▶ WHAT THE TASK ASKS
For the entries below, say how many lines include the word "medium" and add nothing else.

○ ○ ○ ○ ○ ○ ○

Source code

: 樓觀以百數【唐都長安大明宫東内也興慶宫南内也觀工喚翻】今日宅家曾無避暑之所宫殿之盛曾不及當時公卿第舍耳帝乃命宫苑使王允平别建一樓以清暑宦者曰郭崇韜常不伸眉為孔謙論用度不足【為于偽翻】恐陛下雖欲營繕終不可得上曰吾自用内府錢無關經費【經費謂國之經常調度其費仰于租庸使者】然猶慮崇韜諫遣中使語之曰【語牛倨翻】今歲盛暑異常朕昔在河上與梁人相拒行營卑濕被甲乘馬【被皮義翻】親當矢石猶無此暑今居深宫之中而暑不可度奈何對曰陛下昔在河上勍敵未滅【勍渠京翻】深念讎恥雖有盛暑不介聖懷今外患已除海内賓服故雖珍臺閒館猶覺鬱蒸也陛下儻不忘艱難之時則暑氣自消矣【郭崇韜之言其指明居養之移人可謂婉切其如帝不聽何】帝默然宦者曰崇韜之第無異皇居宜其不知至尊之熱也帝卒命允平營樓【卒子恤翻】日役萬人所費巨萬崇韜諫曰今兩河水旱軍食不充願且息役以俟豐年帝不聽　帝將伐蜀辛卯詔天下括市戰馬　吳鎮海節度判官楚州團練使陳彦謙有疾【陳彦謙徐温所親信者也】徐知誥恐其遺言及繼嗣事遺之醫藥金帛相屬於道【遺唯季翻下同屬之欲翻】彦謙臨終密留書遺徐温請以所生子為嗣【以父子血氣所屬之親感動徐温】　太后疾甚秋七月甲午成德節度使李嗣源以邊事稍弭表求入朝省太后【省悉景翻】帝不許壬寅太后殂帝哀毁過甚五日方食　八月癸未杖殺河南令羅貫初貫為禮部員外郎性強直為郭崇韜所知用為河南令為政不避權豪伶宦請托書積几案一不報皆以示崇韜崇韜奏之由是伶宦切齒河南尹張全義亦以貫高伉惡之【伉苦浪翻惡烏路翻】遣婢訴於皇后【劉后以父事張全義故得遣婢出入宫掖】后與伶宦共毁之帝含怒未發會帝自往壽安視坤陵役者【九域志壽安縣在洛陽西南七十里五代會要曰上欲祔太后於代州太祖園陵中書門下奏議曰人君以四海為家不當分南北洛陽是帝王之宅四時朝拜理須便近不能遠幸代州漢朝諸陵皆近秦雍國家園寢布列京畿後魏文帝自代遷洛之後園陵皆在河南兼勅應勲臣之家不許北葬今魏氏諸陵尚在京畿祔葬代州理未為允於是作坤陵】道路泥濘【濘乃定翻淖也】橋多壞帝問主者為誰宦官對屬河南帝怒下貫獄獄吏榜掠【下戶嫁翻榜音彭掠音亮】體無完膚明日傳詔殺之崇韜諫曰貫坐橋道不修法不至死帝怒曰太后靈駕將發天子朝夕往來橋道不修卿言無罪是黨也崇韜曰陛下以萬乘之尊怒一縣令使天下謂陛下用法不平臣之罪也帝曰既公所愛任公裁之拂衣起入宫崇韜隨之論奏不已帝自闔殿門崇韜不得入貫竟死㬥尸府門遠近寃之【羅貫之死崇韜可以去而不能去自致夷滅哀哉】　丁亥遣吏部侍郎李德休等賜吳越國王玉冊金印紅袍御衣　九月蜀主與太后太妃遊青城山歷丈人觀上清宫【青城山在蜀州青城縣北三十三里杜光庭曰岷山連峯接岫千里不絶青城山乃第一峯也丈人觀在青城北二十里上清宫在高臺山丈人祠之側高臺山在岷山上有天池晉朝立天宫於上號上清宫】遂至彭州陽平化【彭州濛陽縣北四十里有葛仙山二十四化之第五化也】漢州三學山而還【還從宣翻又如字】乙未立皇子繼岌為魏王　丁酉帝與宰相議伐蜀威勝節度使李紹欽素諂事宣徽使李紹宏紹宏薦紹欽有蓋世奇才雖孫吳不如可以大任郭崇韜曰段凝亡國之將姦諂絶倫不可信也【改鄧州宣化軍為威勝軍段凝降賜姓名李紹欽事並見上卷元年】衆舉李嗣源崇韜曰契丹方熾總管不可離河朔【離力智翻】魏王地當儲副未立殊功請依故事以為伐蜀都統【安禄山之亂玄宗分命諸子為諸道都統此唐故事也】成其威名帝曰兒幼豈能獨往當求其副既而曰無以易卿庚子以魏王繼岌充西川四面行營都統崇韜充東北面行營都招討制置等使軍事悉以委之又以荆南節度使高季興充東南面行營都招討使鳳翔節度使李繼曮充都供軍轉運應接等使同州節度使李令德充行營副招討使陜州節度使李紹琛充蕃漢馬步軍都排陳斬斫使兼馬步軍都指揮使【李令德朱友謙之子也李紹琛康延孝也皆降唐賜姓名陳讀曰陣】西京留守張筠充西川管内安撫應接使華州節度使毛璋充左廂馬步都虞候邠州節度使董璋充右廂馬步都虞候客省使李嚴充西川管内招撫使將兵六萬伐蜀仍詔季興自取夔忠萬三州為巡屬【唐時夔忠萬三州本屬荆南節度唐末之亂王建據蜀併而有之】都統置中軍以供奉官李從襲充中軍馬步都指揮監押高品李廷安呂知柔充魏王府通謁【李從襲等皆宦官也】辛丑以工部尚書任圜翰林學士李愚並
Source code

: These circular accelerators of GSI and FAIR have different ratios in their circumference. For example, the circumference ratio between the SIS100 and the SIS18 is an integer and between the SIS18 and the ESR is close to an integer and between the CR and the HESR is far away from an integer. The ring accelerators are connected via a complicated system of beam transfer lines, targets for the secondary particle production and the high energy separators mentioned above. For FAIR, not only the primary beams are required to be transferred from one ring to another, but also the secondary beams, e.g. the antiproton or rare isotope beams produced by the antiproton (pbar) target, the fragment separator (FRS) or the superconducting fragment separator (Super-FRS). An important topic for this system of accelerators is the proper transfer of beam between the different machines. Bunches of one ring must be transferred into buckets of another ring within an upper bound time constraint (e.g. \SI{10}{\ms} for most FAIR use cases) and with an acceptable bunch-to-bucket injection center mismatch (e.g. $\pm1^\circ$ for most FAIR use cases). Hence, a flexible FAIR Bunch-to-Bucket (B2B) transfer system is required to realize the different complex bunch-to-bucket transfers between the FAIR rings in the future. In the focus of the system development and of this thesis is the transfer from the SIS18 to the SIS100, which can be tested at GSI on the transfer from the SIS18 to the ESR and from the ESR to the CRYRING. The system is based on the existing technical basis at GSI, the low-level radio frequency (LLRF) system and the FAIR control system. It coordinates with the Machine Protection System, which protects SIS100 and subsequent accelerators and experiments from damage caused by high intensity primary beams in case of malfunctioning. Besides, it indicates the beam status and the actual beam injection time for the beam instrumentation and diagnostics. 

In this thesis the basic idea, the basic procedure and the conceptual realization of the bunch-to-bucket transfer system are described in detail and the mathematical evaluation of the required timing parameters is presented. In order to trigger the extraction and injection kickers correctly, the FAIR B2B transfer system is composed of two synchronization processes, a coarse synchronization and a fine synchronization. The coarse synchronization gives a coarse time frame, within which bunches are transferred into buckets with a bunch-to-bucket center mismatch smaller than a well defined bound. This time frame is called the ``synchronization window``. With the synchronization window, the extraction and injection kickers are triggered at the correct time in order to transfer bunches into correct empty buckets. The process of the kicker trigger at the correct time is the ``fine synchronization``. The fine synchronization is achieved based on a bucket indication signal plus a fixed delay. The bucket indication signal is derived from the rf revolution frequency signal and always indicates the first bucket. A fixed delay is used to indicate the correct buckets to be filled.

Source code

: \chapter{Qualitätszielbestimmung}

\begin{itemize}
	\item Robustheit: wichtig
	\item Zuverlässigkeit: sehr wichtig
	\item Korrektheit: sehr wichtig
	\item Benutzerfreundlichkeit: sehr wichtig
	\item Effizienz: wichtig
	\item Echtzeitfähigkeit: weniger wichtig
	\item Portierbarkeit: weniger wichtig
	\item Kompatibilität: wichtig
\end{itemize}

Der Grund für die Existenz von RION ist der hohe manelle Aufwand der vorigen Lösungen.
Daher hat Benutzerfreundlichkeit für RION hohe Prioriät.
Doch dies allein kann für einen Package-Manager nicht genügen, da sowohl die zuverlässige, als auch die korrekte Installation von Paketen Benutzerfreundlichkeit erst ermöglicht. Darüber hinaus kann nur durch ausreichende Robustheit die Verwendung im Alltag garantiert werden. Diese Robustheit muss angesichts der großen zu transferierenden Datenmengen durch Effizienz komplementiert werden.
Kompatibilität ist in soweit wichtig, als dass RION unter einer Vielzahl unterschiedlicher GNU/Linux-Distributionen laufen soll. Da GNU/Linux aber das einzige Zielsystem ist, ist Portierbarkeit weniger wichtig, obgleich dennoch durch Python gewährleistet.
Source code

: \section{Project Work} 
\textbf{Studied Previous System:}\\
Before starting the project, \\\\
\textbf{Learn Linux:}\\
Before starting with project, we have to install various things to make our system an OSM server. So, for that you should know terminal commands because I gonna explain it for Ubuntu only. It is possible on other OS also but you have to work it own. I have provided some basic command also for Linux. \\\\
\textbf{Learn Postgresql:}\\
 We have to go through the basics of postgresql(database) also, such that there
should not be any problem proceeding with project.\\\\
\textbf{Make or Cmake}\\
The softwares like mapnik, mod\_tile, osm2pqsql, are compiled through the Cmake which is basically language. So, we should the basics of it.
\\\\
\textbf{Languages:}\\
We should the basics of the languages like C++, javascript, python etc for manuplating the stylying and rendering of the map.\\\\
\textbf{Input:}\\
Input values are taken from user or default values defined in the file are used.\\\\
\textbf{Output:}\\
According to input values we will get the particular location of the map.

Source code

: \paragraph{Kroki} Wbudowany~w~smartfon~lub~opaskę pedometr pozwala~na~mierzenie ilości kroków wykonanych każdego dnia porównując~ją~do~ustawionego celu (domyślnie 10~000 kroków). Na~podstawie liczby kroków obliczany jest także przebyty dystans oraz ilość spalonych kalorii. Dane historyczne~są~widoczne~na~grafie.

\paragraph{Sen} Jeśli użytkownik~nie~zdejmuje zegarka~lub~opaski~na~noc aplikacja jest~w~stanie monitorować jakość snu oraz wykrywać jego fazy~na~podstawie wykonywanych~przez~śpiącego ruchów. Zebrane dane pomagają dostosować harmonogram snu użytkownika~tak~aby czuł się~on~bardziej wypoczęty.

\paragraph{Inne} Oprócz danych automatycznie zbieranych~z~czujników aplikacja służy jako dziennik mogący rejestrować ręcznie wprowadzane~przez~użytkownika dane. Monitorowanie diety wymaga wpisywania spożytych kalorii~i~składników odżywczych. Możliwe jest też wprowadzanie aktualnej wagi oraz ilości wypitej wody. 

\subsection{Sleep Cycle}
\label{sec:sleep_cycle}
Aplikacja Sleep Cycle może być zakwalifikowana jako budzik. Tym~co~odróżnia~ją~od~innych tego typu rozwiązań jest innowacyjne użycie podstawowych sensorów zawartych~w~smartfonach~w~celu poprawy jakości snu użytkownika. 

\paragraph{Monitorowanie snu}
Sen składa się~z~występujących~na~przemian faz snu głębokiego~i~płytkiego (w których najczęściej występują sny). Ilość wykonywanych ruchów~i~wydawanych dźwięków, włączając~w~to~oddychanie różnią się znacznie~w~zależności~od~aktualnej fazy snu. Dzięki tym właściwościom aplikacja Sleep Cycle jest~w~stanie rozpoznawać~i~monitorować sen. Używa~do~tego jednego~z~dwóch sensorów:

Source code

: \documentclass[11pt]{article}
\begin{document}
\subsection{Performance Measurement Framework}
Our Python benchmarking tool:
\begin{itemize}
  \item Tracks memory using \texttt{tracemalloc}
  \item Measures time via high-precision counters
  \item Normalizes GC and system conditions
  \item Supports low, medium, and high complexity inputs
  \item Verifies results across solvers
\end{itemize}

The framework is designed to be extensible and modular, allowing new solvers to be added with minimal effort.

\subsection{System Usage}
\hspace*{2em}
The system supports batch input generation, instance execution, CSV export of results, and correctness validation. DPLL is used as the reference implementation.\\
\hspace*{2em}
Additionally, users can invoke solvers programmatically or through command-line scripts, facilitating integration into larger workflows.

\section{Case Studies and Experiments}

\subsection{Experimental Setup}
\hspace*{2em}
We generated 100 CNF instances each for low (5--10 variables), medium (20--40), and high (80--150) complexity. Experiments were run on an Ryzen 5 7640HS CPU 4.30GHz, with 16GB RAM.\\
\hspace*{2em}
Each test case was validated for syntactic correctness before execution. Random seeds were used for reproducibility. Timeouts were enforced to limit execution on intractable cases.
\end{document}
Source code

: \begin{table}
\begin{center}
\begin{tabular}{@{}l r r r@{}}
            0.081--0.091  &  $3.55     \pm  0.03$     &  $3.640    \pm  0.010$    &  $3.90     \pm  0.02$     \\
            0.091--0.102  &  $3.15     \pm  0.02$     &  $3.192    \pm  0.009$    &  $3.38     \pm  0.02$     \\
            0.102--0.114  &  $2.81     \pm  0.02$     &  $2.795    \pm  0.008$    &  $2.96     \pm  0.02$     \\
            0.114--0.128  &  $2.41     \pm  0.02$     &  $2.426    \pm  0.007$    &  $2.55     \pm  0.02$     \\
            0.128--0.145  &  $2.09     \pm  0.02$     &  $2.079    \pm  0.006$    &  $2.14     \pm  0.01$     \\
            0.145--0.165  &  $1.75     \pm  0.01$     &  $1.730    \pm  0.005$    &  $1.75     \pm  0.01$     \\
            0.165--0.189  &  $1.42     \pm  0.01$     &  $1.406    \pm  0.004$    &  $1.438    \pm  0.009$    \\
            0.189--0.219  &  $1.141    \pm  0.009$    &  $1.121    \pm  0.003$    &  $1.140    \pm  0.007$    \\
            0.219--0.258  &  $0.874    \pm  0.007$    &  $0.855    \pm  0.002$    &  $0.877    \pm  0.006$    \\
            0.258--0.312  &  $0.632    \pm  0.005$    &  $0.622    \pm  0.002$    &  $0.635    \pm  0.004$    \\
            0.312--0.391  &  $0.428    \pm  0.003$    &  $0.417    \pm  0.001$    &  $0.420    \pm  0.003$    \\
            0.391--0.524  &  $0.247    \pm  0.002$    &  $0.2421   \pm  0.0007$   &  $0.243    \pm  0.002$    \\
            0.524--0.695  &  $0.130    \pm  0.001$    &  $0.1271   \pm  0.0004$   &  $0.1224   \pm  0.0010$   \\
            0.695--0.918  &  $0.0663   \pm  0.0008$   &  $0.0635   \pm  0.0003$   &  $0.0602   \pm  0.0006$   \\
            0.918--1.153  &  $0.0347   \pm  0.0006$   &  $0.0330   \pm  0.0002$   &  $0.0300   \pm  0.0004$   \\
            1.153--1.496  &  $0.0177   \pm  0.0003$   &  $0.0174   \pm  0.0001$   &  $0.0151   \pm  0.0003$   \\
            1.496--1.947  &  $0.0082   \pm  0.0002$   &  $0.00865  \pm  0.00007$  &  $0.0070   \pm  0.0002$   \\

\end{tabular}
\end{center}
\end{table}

○ ○ ○ ○ ○ ○ ○

▶ REPLY TO THE TASK
2